How to Choose an Enzyme Supplement
Look for plant enzymes that are specifically produced for use with foods. All enzyme supplements are not the same.

Supplemental enzymes should:

  1. Be specifically created for oral consumption. Few companies specifically produce enzymes for oral consumption. Many enzymes on the market may utilize enzymes, which are intended for making cheese, removing stains or some other industrial or processing application. These enzymes should not be used in a supplement because they are not effective at aiding the digestive process and can be potentially harmful to the body.
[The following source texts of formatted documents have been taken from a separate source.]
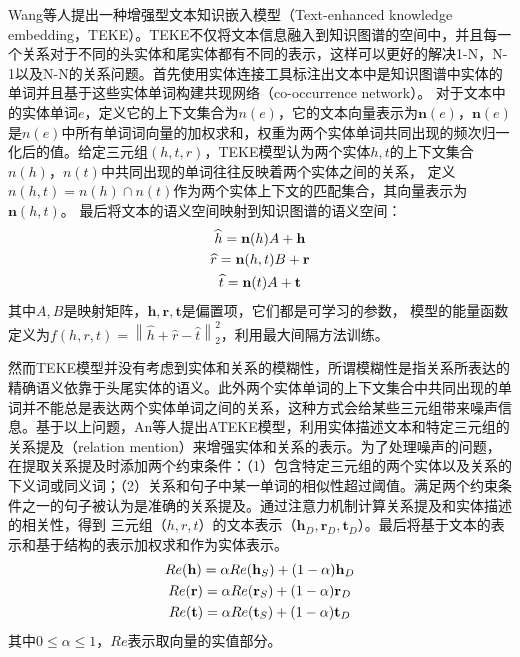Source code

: \documentclass[twocolumn]{article}
\newcommand{\upcite}[1]{\textsuperscript{\textsuperscript{\cite{#1}}}}
\begin{document}
	Wang等人\upcite{TEKE}提出一种增强型文本知识嵌入模型（Text-enhanced knowledge embedding，TEKE）。TEKE不仅将文本信息融入到知识图谱的空间中，并且每一个关系对于不同的头实体和尾实体都有不同的表示，这样可以更好的解决1-N，N-1以及N-N的关系问题。首先使用实体连接工具标注出文本中是知识图谱中实体的单词并且基于这些实体单词构建共现网络（co-occurrence network）。
	对于文本中的实体单词$e$，定义它的上下文集合为$n(e)$，它的文本向量表示为$\textbf{n}(e)$，$\textbf{n}(e)$是$n(e)$中所有单词词向量的加权求和，权重为两个实体单词共同出现的频次归一化后的值。给定三元组$(h,t,r)$，TEKE模型认为两个实体$h,t$的上下文集合$n(h)$，$n(t)$中共同出现的单词往往反映着两个实体之间的关系，
	定义$n(h,t)=n(h)\cap n(t)$作为两个实体上下文的匹配集合，其向量表示为$\textbf{n}(h,t)$。
	最后将文本的语义空间映射到知识图谱的语义空间：
	\begin{gather}
		\widehat{h}=\textbf{n}(h)A+\textbf{h} \notag \\
		\widehat{r}=\textbf{n}(h,t)B+\textbf{r} \\
		\widehat{t}=\textbf{n}(t)A+\textbf{t} \notag
	\end{gather}
	其中$A,B$是映射矩阵，$\textbf{h},\textbf{r},\textbf{t}$是偏置项，它们都是可学习的参数，
	模型的能量函数定义为$f(h,r,t)=\left \|\widehat{h}+\widehat{r}-\widehat{t}\right \|_2^2$，利用最大间隔方法训练。
	
	然而TEKE模型并没有考虑到实体和关系的模糊性，所谓模糊性是指关系所表达的精确语义依靠于头尾实体的语义。此外两个实体单词的上下文集合中共同出现的单词并不能总是表达两个实体单词之间的关系，这种方式会给某些三元组带来噪声信息。基于以上问题，An等人\upcite{ATEKE}提出ATEKE模型，利用实体描述文本和特定三元组的关系提及（relation mention）来增强实体和关系的表示。为了处理噪声的问题，在提取关系提及时添加两个约束条件：（1）包含特定三元组的两个实体以及关系的下义词或同义词；（2）关系和句子中某一单词的相似性超过阈值。满足两个约束条件之一的句子被认为是准确的关系提及。通过注意力机制计算关系提及和实体描述的相关性，得到
	三元组（$h,r,t$）的文本表示（$\textbf{h}_D,\textbf{r}_D,\textbf{t}_D$）。最后将基于文本的表示和基于结构的表示加权求和作为实体表示。
	\begin{gather}
		Re(\textbf{h})=\alpha Re(\textbf{h}_{S})+(1-\alpha)\textbf{h}_D \notag \\
		Re(\textbf{r})=\alpha Re(\textbf{r}_{S})+(1-\alpha)\textbf{r}_D \notag \\
		Re(\textbf{t})=\alpha Re(\textbf{t}_{S})+(1-\alpha)\textbf{t}_D \notag
	\end{gather}
	其中$0\leq \alpha \leq 1$，$Re$表示取向量的实值部分。
\end{document}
  2. Be supplied as plant-based food enzymes. Plant-based enzymes are more effective than animal or pancreatic enzymes. For a couple reasons. First, plant enzymes have a broader pH activity range, which means they can help digest foods and remain active throughout the intestinal tract. Second, they do not interfere with the natural functioning of the body and therefore have no side effects. Enzymes such as pancreatin, trypsin and chymotrypsin are animal/pancreatic enzymes. Avoid enzyme formulas that contain these ingredients. Instead look for formulas which list enzymes such as protease, lipase, amylase and peptidase.
  3. Include all the necessary co-factors (vitamins, minerals and coenzymes). All the nutrient cofactors (vitamins and minerals) must be present for each enzyme to be fully active and to insure maximum enzyme activity
  4. Include the full spectrum of enzymes. When choosing a digestive enzyme formula, an additional recommendation applies. Specifically, a digestive enzyme formula should include the full spectrum of enzymes necessary to break down all types of foods completely. To completely break down a food, all the enzymes for each component of the food must be present. This means that a digestive enzyme formula should not only include the major enzymes (e.g. protease, amylase, lipase and cellulase), but the formula should also include the enzymes for the next steps (e.g. peptidase, lactase, glucoamylase and malt diastase).